La realidad es que, en la actualidad, la inmensa mayoría de los habitantes del medio rural murciano —un 86%— sienten que no se les consulta a la hora de planificar esos proyectos y que se les ignora. Esta falta de participación de aquellos que mejor conocen el territorio de la Región de Murcia deriva en que, una vez que se planifican las infraestructuras, un 64,3% percibe que los suelos utilizados poseen una calidad agronómica “Alta” o “Muy alta” y un 78,5 % considera que esta expansión energética implica una pérdida de suelo agrícola fértil. “La expansión de la energía solar fotovoltaica a gran escala es indispensable para avanzar en la descarbonización del sistema energético”, resalta el informe de la UPM, que pone el foco en que “es el actual modelo de implantación territorial el que está generando tensiones significativas en el uso del suelo, especialmente en territorios con alta vocación agraria”.
En este sentido, casi siete de cada 10 habitantes del medio rural murciano perciben que las plantas solares desplazan la actividad agrícola preexistente, asociándose a procesos de abandono de tierras (71,5 %). “3 de cada 4 ciudadanos de la región perciben esta imposición del modelo como ‘muy negativa’, de tal manera que, si les consultasen previamente en vez de actuar a hechos consumados, apenas 3 de cada diez aceptarían instalar placas en su propia explotación bajo las condiciones actuales”, explica Corbalán.
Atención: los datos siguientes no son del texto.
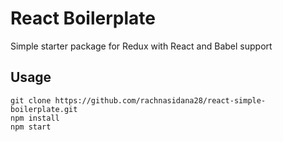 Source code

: # React Boilerplate
Simple starter package for Redux with React and Babel support


## Usage
```
git clone https://github.com/rachnasidana28/react-simple-boilerplate.git
npm install
npm start
```

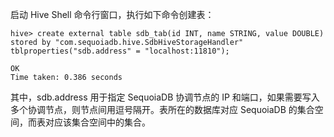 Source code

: 
启动 Hive Shell 命令行窗口，执行如下命令创建表：

```lang-javascript
hive> create external table sdb_tab(id INT, name STRING, value DOUBLE) stored by "com.sequoiadb.hive.SdbHiveStorageHandler" tblproperties("sdb.address" = "localhost:11810");

OK
Time taken: 0.386 seconds
```

其中，sdb.address 用于指定 SequoiaDB 协调节点的 IP 和端口，如果需要写入多个协调节点，则节点间用逗号隔开。表所在的数据库对应 SequoiaDB 的集合空间，而表对应该集合空间中的集合。
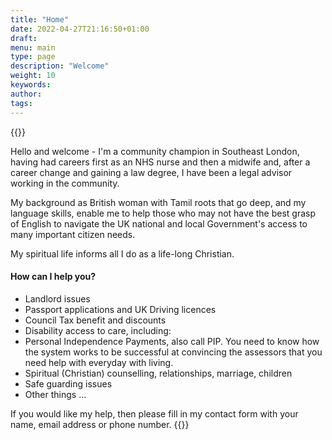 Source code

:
 ```yaml
---
title: "Home"
date: 2022-04-27T21:16:50+01:00
draft:
menu: main
type: page
description: "Welcome"
weight: 10
keywords:
author:
tags:
---
```


{{<floatimageright img="img/portrait.jpg" text="Nalinie Santhamoorthy">}}

Hello and welcome - I'm a community champion in Southeast London, having had careers first as an NHS nurse and then a midwife and, after a career change and gaining a law degree, I have been a legal advisor working in the community. 

My background as British woman with Tamil roots that go deep, and my language skills, enable me to help those who may not have the best grasp of English to navigate the UK national and local Government's access to many important citizen needs. 

My spiritual life informs all I do as a life-long Christian. 

#### How can I help you?
  - Landlord issues
  - Passport applications and UK Driving licences
  - Council Tax benefit and discounts
  - Disability access to care, including: 
  -  Personal Independence Payments, also call PIP. You need to know how the system works to be successful at convincing the assessors that you need help with everyday with living. 
  - Spiritual (Christian) counselling, relationships, marriage, children 
  - Safe guarding issues
  - Other things ... 

If you would like my help, then please fill in my contact form with your name, email address or phone number. 
{{<btn-prime text="Email form">}}
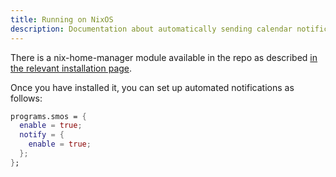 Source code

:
 ```yaml
---
title: Running on NixOS
description: Documentation about automatically sending calendar notifications on NixOS
---
```


There is a nix-home-manager module available in the repo as described [in the relevant installation page](/installation/nixos).

Once you have installed it, you can set up automated notifications as follows:

``` nix
programs.smos = {
  enable = true;
  notify = {
    enable = true;
  };
};
```
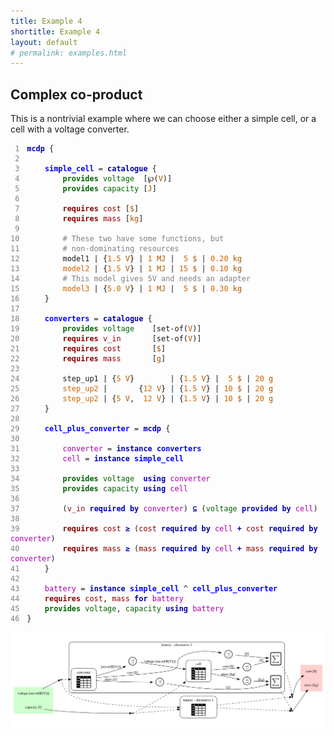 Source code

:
 ```yaml
---
title: Example 4
shortitle: Example 4
layout: default
# permalink: examples.html
---
```


	

## Complex co-product

This is a nontrivial example where we can choose either a simple 
cell, or a cell with a voltage converter.






<pre><code><span id='line1'><span class='line-gutter'> 1</span><span class='line-content'><span class='BuildProblem'><span class='MCDPKeyword'>mcdp</span> {</span></span>
<span id='line2'><span class='line-gutter'> 2</span><span class='line-content'>    </span></span>
<span id='line3'><span class='line-gutter'> 3</span><span class='line-content'>    <span class='SetMCDPType'><span class='DPTypeName'>simple_cell</span> = <span class='FromCatalogue'><span class='FromCatalogueKeyword'>catalogue</span> {</span></span>
<span id='line4'><span class='line-gutter'> 4</span><span class='line-content'>        <span class='FunStatement'><span class='ProvideKeyword'>provides</span><span class='FName'> voltage</span>  [<span class='PowerSet'>℘(<span class='Unit'>V</span>)</span>]</span></span></span>
<span id='line5'><span class='line-gutter'> 5</span><span class='line-content'>        <span class='FunStatement'><span class='ProvideKeyword'>provides</span><span class='FName'> capacity</span> [<span class='Unit'>J</span>]</span></span></span>
<span id='line6'><span class='line-gutter'> 6</span><span class='line-content'></span></span>
<span id='line7'><span class='line-gutter'> 7</span><span class='line-content'>        <span class='ResStatement'><span class='RequireKeyword'>requires</span><span class='RName'> cost</span> [<span class='Unit'>$</span>]</span></span></span>
<span id='line8'><span class='line-gutter'> 8</span><span class='line-content'>        <span class='ResStatement'><span class='RequireKeyword'>requires</span><span class='RName'> mass</span> [<span class='Unit'>kg</span>]</span><span class='CatalogueTable'><span class='ImpName'></span></span>
<span id='line9'><span class='line-gutter'> 9</span><span class='line-content'></span></span>
<span id='line10'><span class='line-gutter'>10</span><span class='line-content'>        <span class="comment"># These two have some functions, but</span></span></span>
<span id='line11'><span class='line-gutter'>11</span><span class='line-content'>        <span class="comment"># non-dominating resources</span></span></span>
<span id='line12'><span class='line-gutter'>12</span><span class='line-content'>        model1</span> | <span class='Collection'>{<span class='SimpleValue'><span class='ValueExpr'>1.5</span> <span class='Unit'>V</span></span>}</span> | <span class='SimpleValue'><span class='ValueExpr'>1</span> <span class='Unit'>MJ </span></span>|  <span class='SimpleValue'><span class='ValueExpr'>5</span> <span class='Unit'>$ </span></span>| <span class='SimpleValue'><span class='ValueExpr'>0.20</span> <span class='Unit'>kg </span></span>
<span id='line13'><span class='line-gutter'>13</span><span class='line-content'>        </span></span><span class='ImpName'>model2</span> | <span class='Collection'>{<span class='SimpleValue'><span class='ValueExpr'>1.5</span> <span class='Unit'>V</span></span>}</span> | <span class='SimpleValue'><span class='ValueExpr'>1</span> <span class='Unit'>MJ </span></span>| <span class='SimpleValue'><span class='ValueExpr'>15</span> <span class='Unit'>$ </span></span>| <span class='SimpleValue'><span class='ValueExpr'>0.10</span> <span class='Unit'>kg </span></span>
<span id='line14'><span class='line-gutter'>14</span><span class='line-content'>        <span class="comment"># This model gives 5V and needs an adapter</span></span></span>
<span id='line15'><span class='line-gutter'>15</span><span class='line-content'>        </span></span><span class='ImpName'>model3</span> | <span class='Collection'>{<span class='SimpleValue'><span class='ValueExpr'>5.0</span> <span class='Unit'>V</span></span>}</span> | <span class='SimpleValue'><span class='ValueExpr'>1</span> <span class='Unit'>MJ </span></span>|  <span class='SimpleValue'><span class='ValueExpr'>5</span> <span class='Unit'>$ </span></span>| <span class='SimpleValue'><span class='ValueExpr'>0.30</span> <span class='Unit'>kg</span></span>
<span id='line16'><span class='line-gutter'>16</span><span class='line-content'>    </span></span></span>}</span></span></span></span>
<span id='line17'><span class='line-gutter'>17</span><span class='line-content'>    </span></span>
<span id='line18'><span class='line-gutter'>18</span><span class='line-content'>    <span class='SetMCDPType'><span class='DPTypeName'>converters</span> = <span class='FromCatalogue'><span class='FromCatalogueKeyword'>catalogue</span> {</span></span>
<span id='line19'><span class='line-gutter'>19</span><span class='line-content'>        <span class='FunStatement'><span class='ProvideKeyword'>provides</span><span class='FName'> voltage</span>    [<span class='PowerSet'>set-of(<span class='Unit'>V</span>)</span>]</span></span></span>
<span id='line20'><span class='line-gutter'>20</span><span class='line-content'>        <span class='ResStatement'><span class='RequireKeyword'>requires</span><span class='RName'> v_in</span>       [<span class='PowerSet'>set-of(<span class='Unit'>V</span>)</span>]</span></span></span>
<span id='line21'><span class='line-gutter'>21</span><span class='line-content'>        <span class='ResStatement'><span class='RequireKeyword'>requires</span><span class='RName'> cost</span>       [<span class='Unit'>$</span>]</span></span></span>
<span id='line22'><span class='line-gutter'>22</span><span class='line-content'>        <span class='ResStatement'><span class='RequireKeyword'>requires</span><span class='RName'> mass</span>       [<span class='Unit'>g</span>]</span><span class='CatalogueTable'><span class='ImpName'></span></span>
<span id='line23'><span class='line-gutter'>23</span><span class='line-content'></span></span>
<span id='line24'><span class='line-gutter'>24</span><span class='line-content'>        step_up1</span> | <span class='Collection'>{<span class='SimpleValue'><span class='ValueExpr'>5</span> <span class='Unit'>V</span></span>}</span>        | <span class='Collection'>{<span class='SimpleValue'><span class='ValueExpr'>1.5</span> <span class='Unit'>V</span></span>}</span> |  <span class='SimpleValue'><span class='ValueExpr'>5</span> <span class='Unit'>$ </span></span>| <span class='SimpleValue'><span class='ValueExpr'>20</span> <span class='Unit'>g  </span></span>
<span id='line25'><span class='line-gutter'>25</span><span class='line-content'>        </span></span><span class='ImpName'>step_up2</span> |       <span class='Collection'>{<span class='SimpleValue'><span class='ValueExpr'>12</span> <span class='Unit'>V</span></span>}</span> | <span class='Collection'>{<span class='SimpleValue'><span class='ValueExpr'>1.5</span> <span class='Unit'>V</span></span>}</span> | <span class='SimpleValue'><span class='ValueExpr'>10</span> <span class='Unit'>$ </span></span>| <span class='SimpleValue'><span class='ValueExpr'>20</span> <span class='Unit'>g  </span></span>
<span id='line26'><span class='line-gutter'>26</span><span class='line-content'>        </span></span><span class='ImpName'>step_up2</span> | <span class='Collection'>{<span class='SimpleValue'><span class='ValueExpr'>5</span> <span class='Unit'>V</span></span><span class='comma'>,</span>  <span class='SimpleValue'><span class='ValueExpr'>12</span> <span class='Unit'>V</span></span>}</span> | <span class='Collection'>{<span class='SimpleValue'><span class='ValueExpr'>1.5</span> <span class='Unit'>V</span></span>}</span> | <span class='SimpleValue'><span class='ValueExpr'>10</span> <span class='Unit'>$ </span></span>| <span class='SimpleValue'><span class='ValueExpr'>20</span> <span class='Unit'>g  </span></span>
<span id='line27'><span class='line-gutter'>27</span><span class='line-content'>    </span></span></span>}</span></span></span></span>
<span id='line28'><span class='line-gutter'>28</span><span class='line-content'></span></span>
<span id='line29'><span class='line-gutter'>29</span><span class='line-content'>    <span class='SetMCDPType'><span class='DPTypeName'>cell_plus_converter</span> = <span class='BuildProblem'><span class='MCDPKeyword'>mcdp</span> { </span></span>
<span id='line30'><span class='line-gutter'>30</span><span class='line-content'></span></span>
<span id='line31'><span class='line-gutter'>31</span><span class='line-content'>        <span class='SetName'><span class='DPName'>converter</span> =<span class='DPInstance'> <span class='InstanceKeyword'>instance</span> <span class='DPVariableRef'>converters</span></span></span></span></span>
<span id='line32'><span class='line-gutter'>32</span><span class='line-content'>        <span class='SetName'><span class='DPName'>cell</span> =<span class='DPInstance'> <span class='InstanceKeyword'>instance</span> <span class='DPVariableRef'>simple_cell</span></span></span></span></span>
<span id='line33'><span class='line-gutter'>33</span><span class='line-content'></span></span>
<span id='line34'><span class='line-gutter'>34</span><span class='line-content'>        <span class='FunShortcut1'><span class='ProvideKeyword'>provides</span><span class='FName'> voltage</span>  <span class='UsingKeyword'>using</span><span class='DPName'> converter</span></span></span></span>
<span id='line35'><span class='line-gutter'>35</span><span class='line-content'>        <span class='FunShortcut1'><span class='ProvideKeyword'>provides</span><span class='FName'> capacity</span> <span class='UsingKeyword'>using</span><span class='DPName'> cell</span></span></span></span>
<span id='line36'><span class='line-gutter'>36</span><span class='line-content'></span></span>
<span id='line37'><span class='line-gutter'>37</span><span class='line-content'>        <span class='Constraint'>(<span class='Resource'><span class='RName'>v_in</span> <span class='RequiredByKeyword'>required by</span><span class='DPName'> converter</span></span>)<span class='leq'> ⊆</span> (<span class='Function'><span class='FName'>voltage</span> <span class='ProvidedByKeyword'>provided by</span><span class='DPName'> cell</span></span>)</span></span></span>
<span id='line38'><span class='line-gutter'>38</span><span class='line-content'></span></span>
<span id='line39'><span class='line-gutter'>39</span><span class='line-content'>        <span class='ResShortcut2'><span class='RequireKeyword'>requires</span><span class='RName'> cost</span><span class='geq'> ≥</span> (<span class='PlusN'><span class='Resource'><span class='RName'>cost</span> <span class='RequiredByKeyword'>required by</span><span class='DPName'> cell</span></span> <span class='plus'>+</span> <span class='Resource'><span class='RName'>cost</span> <span class='RequiredByKeyword'>required by</span><span class='DPName'> converter</span></span></span>)</span></span></span>
<span id='line40'><span class='line-gutter'>40</span><span class='line-content'>        <span class='ResShortcut2'><span class='RequireKeyword'>requires</span><span class='RName'> mass</span><span class='geq'> ≥</span> (<span class='PlusN'><span class='Resource'><span class='RName'>mass</span> <span class='RequiredByKeyword'>required by</span><span class='DPName'> cell</span></span> <span class='plus'>+</span> <span class='Resource'><span class='RName'>mass</span> <span class='RequiredByKeyword'>required by</span><span class='DPName'> converter</span></span></span>)</span></span></span>
<span id='line41'><span class='line-gutter'>41</span><span class='line-content'>    }</span></span></span></span>
<span id='line42'><span class='line-gutter'>42</span><span class='line-content'></span></span>
<span id='line43'><span class='line-gutter'>43</span><span class='line-content'>    <span class='SetName'><span class='DPName'>battery</span> =<span class='DPInstance'> <span class='InstanceKeyword'>instance</span> <span class='Coproduct'><span class='DPVariableRef'>simple_cell</span> <span class='coprod'>^</span><span class='DPVariableRef'> cell_plus_converter</span></span></span></span></span></span>
<span id='line44'><span class='line-gutter'>44</span><span class='line-content'>    <span class='ResShortcut1m'><span class='RequireKeyword'>requires</span><span class='RName'> cost</span>,<span class='RName'> mass</span> <span class='ForKeyword'>for</span><span class='DPName'> battery</span></span></span></span>
<span id='line45'><span class='line-gutter'>45</span><span class='line-content'>    <span class='FunShortcut1m'><span class='ProvideKeyword'>provides</span><span class='FName'> voltage</span>,<span class='FName'> capacity</span> <span class='UsingKeyword'>using</span><span class='DPName'> battery</span></span></span></span>
<span id='line46'><span class='line-gutter'>46</span><span class='line-content'>}</span></span></span>
</code></pre>

<style type="text/css">
 
     span.ProvideKeyword, span.FName { color: darkgreen;}
     span.RequireKeyword, span.RName  { color: darkred;}
     
     span.NewResource { color: darkred;}
     span.NewFunction { color: darkgreen; }
     
    span.Unit, span.Nat, span.Int  {  color: #aC5600 ;}
    span.ValueExpr { color: #CC6600 ;}
     
     /*span.Function  { color: darkgreen;}*/
    span.ProvideKeyword,
    span.RequireKeyword,     
    span.MCDPKeyword,
    span.SubKeyword,
    span.CompactKeyword,
    span.AbstractKeyword,
    span.TemplateKeyword,
    span.ForKeyword,
    span.UsingKeyword,
    span.RequiredByKeyword,
    span.ProvidedByKeyword,
    span.LoadKeyword,
    span.CodeKeyword,
    span.leq, span.geq, span.OpKeyword, span.eq, span.plus, span.times, span.DPWrapToken,
    span.ImplementedbyKeyword , span.FromCatalogueKeyword, span.MCDPTypeKeywor,
    span.InstanceKeyword,
    span.MCDPTypeKeyword { 
        font-weight: bold; 
    }
       
    span.ImpName { color: #CC6600; }
    span.FuncName { color: #CC6600 ; }

    span.MCDPKeyword,
    span.SubKeyword,
    span.CompactKeyword,
    span.AbstractKeyword,
    span.TemplateKeyword,
    span.ForKeyword,
    span.UsingKeyword,
    span.RequiredByKeyword,
    span.ProvidedByKeyword,
    span.LoadKeyword, span.CodeKeyword,
    span.leq, span.geq, span.OpKeyword, span.eq, span.plus, span.times, span.DPWrapToken,
    span.ImplementedbyKeyword,  
    span.FromCatalogueKeyword, 
    span.MCDPTypeKeyword,
    span.InstanceKeyword
    {
       color: #00a;
    }
    
    span.FName, span.RName { } 
    span.DPName {  
        color: #a0a;
    }
    
    span.DPTypeName, span.DPVariableRef { 
        color:  #00F; 
        font-weight: bold; 
    }
      
    span.comment { 
        color: grey;
    }

    span.line-gutter {    
        margin-right: 1em; 
        color: grey; 
    }


</style>


 <img class="output" src="catalogue_plus_coproduct-compacter-default.png"/>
Esta política de imposición resulta muy dañina para el modelo productivo de la Región de Murcia que, a diferencia de los patrones observados a escala nacional —donde las plantas fotovoltaicas compiten con grandes extensiones de secano cerealista—, está conformado por pequeñas explotaciones agrarias de regadío de menos de 20 hectáreas —el 73,3% del total—, con grandes inversiones para la optimización de los recursos naturales —como el agua—. “La estructura territorial de la Región de Murcia implica que la penetración de macroproyectos fotovoltaicos en este territorio no se produce en la mayoría de los casos sobre tierras ociosas, sino que puede ejercer presión sobre un tejido agrario muy especializado y fragmentado, lo que incrementa el impacto socioeconómico por cada hectárea transformada”, concreta Corbalán.